2. For categorical attributes like wind direction, collate the data from the entire dataset and replace with the mode value.

In [None]:
directory_path2 = 'C:\\Abhishek\\IIITD\\Academics\\CSE\\CSE558_DSc\\Project'
df = pd.read_csv(os.path.join(directory_path2, 'dataset.csv'), index_col=None)
SO2,counts = {}, df['Month'].value_counts()
for i in range(12):
    SO2[i+1] = 0

for index, row in df.iterrows():
    if not row['SO2'] == ' ' and not math.isnan(float(row['SO2'])):
        SO2[row['Month']] += (float(row['SO2'])/counts[row['Month']]) 
average_SO2 = np.array([round(num, 6) for num in SO2.values()])

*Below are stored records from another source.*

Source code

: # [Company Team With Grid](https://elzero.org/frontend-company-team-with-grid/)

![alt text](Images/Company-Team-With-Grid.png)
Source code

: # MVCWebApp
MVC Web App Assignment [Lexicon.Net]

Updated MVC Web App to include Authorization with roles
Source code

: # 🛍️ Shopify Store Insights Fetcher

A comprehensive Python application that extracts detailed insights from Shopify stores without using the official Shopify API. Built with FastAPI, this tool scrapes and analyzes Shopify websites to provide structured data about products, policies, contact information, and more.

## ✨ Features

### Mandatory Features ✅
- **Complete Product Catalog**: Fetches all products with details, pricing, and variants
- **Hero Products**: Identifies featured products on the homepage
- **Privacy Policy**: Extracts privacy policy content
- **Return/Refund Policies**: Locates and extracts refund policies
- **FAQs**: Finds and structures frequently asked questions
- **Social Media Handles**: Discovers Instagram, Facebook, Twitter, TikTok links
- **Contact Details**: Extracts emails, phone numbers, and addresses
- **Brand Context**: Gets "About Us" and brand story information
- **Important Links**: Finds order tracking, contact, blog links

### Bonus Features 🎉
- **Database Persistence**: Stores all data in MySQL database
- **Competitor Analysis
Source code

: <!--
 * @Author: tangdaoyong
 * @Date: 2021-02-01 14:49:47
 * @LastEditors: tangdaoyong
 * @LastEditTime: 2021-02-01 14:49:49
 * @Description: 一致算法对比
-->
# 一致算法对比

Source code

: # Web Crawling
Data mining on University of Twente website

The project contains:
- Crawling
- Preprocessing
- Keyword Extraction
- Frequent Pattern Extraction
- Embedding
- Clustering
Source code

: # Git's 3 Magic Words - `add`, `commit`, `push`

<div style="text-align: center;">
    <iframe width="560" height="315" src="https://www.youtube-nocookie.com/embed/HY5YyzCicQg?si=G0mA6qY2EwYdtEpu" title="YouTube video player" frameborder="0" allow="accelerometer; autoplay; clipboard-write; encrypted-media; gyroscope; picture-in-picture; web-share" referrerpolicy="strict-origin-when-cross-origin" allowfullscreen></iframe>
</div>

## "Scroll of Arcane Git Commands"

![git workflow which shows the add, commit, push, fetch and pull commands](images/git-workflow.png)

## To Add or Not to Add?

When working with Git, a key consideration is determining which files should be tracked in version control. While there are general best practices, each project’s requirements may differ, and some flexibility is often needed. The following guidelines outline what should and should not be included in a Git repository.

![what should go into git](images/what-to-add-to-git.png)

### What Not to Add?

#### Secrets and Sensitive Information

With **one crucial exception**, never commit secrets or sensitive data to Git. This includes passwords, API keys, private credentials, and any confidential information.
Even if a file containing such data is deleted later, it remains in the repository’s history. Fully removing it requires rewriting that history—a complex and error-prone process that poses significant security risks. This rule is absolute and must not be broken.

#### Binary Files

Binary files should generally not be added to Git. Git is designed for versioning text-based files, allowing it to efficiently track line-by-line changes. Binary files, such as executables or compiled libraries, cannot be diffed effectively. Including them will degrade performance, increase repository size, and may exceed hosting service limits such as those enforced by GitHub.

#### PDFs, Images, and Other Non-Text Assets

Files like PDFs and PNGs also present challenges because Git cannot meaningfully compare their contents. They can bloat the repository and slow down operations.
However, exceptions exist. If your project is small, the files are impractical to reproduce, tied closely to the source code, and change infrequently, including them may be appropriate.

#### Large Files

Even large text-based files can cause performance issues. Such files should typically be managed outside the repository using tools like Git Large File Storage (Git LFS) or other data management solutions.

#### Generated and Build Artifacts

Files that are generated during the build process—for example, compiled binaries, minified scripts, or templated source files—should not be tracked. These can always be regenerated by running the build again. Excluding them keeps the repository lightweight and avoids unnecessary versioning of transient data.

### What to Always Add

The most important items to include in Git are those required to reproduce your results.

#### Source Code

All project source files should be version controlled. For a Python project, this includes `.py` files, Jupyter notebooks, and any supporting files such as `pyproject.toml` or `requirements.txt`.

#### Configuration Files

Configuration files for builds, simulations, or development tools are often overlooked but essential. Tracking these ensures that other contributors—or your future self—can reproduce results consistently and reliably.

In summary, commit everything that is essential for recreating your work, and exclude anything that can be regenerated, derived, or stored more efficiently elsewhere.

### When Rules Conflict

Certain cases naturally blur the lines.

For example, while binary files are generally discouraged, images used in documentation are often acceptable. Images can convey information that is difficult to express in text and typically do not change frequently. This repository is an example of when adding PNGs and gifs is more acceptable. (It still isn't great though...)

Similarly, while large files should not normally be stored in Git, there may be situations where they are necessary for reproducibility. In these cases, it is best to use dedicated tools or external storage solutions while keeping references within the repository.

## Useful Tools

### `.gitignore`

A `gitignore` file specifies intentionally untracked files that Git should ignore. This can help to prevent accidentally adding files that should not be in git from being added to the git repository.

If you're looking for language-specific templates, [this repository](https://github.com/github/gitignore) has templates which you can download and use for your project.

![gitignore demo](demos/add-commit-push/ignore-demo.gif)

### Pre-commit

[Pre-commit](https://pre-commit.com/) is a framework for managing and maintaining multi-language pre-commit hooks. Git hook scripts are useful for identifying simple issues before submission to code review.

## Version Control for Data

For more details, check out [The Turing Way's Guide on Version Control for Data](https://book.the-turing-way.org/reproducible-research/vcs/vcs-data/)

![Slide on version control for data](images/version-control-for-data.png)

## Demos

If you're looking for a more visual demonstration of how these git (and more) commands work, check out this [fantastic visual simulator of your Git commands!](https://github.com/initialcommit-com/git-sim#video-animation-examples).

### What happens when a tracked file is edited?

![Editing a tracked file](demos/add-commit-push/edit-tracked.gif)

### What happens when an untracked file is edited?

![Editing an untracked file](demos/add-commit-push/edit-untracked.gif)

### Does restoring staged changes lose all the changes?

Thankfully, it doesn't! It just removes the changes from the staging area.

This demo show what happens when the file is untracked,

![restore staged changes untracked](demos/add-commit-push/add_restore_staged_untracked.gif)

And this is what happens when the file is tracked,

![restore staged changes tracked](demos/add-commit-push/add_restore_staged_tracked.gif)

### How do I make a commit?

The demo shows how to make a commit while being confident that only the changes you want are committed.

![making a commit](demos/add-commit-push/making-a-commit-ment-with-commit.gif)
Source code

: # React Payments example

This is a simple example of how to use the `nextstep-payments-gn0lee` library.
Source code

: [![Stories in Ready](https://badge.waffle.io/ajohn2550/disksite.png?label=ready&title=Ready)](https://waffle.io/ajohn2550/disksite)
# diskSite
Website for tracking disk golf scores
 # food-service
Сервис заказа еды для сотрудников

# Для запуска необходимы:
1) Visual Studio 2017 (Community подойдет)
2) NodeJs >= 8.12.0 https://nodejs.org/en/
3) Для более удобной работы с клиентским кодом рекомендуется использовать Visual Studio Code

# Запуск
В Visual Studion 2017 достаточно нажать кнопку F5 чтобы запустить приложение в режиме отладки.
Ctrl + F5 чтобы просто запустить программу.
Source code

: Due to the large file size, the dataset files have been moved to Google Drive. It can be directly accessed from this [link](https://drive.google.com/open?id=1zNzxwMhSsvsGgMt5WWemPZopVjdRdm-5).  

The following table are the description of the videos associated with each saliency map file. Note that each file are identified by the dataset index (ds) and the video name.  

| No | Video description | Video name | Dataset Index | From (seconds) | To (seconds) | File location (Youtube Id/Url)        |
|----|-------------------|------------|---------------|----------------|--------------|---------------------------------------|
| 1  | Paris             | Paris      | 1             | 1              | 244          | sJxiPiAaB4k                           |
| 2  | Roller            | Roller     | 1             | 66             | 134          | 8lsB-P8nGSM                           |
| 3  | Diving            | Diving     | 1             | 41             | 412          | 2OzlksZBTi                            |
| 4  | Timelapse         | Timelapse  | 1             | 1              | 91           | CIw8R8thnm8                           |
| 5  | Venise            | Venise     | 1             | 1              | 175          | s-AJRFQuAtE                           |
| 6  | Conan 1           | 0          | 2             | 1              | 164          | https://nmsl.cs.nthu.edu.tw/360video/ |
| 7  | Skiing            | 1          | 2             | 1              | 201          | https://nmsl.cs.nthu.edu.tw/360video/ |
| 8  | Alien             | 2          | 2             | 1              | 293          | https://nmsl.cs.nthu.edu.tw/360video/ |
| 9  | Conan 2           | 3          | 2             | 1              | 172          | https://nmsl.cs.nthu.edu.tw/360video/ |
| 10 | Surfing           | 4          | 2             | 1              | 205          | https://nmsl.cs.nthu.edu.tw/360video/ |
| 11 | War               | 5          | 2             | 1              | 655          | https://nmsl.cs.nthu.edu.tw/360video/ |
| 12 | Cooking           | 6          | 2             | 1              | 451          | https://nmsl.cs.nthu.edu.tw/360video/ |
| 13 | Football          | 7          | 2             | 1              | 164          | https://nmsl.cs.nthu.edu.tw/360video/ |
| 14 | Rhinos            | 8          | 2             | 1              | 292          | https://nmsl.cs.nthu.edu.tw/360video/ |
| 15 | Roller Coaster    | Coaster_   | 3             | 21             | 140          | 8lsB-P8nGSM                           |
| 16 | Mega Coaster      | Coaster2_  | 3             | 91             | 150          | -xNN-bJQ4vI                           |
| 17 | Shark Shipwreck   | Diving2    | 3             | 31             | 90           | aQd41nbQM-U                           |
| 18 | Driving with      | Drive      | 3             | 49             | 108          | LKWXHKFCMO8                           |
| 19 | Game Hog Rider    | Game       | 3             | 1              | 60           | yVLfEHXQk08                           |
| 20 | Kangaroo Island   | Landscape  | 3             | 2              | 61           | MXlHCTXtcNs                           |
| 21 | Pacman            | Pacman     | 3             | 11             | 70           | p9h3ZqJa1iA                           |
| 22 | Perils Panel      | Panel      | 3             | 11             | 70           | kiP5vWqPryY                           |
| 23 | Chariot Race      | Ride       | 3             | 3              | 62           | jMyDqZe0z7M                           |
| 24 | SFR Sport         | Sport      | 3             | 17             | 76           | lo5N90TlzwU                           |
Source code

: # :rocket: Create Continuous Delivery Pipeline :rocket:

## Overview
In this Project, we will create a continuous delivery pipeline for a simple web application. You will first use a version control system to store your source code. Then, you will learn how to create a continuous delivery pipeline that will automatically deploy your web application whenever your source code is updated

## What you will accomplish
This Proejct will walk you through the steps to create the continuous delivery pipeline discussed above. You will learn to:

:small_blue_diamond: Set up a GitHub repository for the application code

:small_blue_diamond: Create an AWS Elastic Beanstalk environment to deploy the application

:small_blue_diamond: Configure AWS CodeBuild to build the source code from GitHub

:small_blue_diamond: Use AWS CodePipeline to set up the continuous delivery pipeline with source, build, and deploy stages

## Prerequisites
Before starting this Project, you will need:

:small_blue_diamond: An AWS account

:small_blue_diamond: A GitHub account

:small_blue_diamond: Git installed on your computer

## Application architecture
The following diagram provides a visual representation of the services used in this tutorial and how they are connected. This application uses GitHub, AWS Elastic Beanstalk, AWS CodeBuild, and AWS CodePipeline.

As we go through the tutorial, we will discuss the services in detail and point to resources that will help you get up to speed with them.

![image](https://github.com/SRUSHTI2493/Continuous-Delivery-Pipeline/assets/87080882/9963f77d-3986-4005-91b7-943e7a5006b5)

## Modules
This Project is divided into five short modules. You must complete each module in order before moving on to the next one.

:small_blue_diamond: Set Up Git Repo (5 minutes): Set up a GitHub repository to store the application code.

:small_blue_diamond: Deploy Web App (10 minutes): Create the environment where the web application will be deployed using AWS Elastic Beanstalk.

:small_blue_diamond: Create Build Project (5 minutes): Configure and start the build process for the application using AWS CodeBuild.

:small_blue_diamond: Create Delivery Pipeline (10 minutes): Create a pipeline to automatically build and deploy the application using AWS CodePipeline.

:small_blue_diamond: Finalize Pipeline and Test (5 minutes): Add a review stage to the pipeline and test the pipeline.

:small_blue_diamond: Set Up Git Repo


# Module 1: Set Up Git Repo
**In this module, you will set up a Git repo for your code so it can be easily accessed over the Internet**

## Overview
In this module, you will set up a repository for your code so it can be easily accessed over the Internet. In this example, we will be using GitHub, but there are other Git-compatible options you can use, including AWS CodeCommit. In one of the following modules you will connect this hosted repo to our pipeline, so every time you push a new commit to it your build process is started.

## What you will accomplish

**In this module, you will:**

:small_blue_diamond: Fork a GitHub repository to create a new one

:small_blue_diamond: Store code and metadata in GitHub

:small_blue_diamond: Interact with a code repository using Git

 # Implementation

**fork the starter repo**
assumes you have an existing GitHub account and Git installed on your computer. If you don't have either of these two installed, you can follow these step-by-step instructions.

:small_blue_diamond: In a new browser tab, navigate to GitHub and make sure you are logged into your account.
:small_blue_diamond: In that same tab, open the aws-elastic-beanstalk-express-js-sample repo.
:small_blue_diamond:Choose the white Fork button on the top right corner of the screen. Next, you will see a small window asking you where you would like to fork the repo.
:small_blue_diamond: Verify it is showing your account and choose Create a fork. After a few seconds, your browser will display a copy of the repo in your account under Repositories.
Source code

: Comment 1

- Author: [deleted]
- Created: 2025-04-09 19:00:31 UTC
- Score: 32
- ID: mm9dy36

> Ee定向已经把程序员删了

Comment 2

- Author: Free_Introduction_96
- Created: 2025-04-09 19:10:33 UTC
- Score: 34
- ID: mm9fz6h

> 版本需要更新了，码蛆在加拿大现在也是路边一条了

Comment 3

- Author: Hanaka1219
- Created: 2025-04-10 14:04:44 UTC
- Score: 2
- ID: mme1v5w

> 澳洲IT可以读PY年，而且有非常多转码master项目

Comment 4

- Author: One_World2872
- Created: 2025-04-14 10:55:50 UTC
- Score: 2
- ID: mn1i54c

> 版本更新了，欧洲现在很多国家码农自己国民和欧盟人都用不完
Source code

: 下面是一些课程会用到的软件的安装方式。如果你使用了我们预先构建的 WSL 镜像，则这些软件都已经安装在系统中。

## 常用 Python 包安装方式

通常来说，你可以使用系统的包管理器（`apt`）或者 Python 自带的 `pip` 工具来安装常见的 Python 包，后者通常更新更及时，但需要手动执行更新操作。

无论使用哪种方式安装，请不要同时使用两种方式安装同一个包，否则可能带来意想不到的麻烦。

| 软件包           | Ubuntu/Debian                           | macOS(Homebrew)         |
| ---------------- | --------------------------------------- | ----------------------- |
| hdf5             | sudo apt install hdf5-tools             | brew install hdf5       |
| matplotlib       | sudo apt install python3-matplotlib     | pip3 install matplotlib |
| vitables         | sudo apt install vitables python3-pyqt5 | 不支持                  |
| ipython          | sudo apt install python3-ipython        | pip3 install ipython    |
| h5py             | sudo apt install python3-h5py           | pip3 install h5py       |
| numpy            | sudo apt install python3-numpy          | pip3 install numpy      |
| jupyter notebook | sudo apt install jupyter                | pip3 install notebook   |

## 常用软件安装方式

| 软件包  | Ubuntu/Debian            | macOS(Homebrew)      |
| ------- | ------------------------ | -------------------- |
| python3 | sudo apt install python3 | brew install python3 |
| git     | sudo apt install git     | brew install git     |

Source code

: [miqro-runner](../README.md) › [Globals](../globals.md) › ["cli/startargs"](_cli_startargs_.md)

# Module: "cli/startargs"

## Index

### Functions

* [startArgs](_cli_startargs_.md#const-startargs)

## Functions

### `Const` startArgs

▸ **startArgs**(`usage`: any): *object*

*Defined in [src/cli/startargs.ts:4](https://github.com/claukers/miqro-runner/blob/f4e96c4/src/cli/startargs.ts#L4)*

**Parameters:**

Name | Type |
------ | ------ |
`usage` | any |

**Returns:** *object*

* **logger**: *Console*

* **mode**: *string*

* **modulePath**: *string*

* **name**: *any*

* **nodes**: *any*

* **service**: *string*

# Define the columns for which you want to calculate averages
columns_to_average = ['PM2.5','PM10','NO2','CO','O3','Temp','Press','DewP','Rain','WinSpeed'] # Removing Wind direction since we want to use mode for that

# Define the columns with missing values
columns_with_missing = ['WinDir']

# Group the DataFrame by 'month' and calculate the averages for the specified columns
averages_by_month = df.groupby('Month')[columns_to_average].mean()

# Adding the SO2 average as well
averages_by_month['SO2'] = average_SO2

# Group the DataFrame by 'month' and calculate the mode for the categorical column
modes_by_month = df.groupby('Month')[['WinDir']].agg(lambda x: x.mode()[0] if not x.mode().empty else None)

# Print the resulting DataFrame
print(averages_by_month)
# print(modes_by_month)

Now we actually replace the values based on the averages calculated

In [None]:
# Iterate through the DataFrame and replace null or missing values with the corresponding averages

for index, row in df.iterrows():
    for column in df.columns:
        if pd.isnull(df.at[index, column]):
            if column == 'WinDir':
                df.at[index, column] = modes_by_month.loc[df.at[index, 'Month'], 'WinDir']
            else:
                df.at[index, column] = averages_by_month.loc[df.at[index, 'Month'], column]

print(df[:10])
df.to_csv('Non_Missing_Dataset.csv', index=False)

Finally we add Day and Week as attributes as it gives a more clear sense of what part of the year we are in. Pertaining to seasons etc, which will likely play an important role in weather and pollution statistics.

In [None]:
def get_week_and_day(month, day,year):
    if month < 1 or month > 12 or day < 1 or day > 31:
        return None  # Invalid input
    
    # Create a date object with the provided month and day
    date_obj = datetime.date(year, month, day)
    
    # Calculate the ISO week number (1-52/53) and weekday (1-7)
    week_number = date_obj.isocalendar()[1]
    day_of_week = date_obj.isocalendar()[2]
    
    return week_number, day_of_week

df2 = df.copy()

weeks = []
days = []
for i in range(len(df)):
    # Calculate the week and day number based of Month, Year and Day details
    week, day = get_week_and_day(df2['Month'][i], df2['Day'][i], df2['Year'][i])
    weeks.append(week)
    days.append(day)

# Set these as new columns
df2['Week'] = weeks
df2['DayOfWeek'] = days

# Final Dataset obtained
df2.to_csv('Final_Dataset.csv', index=False)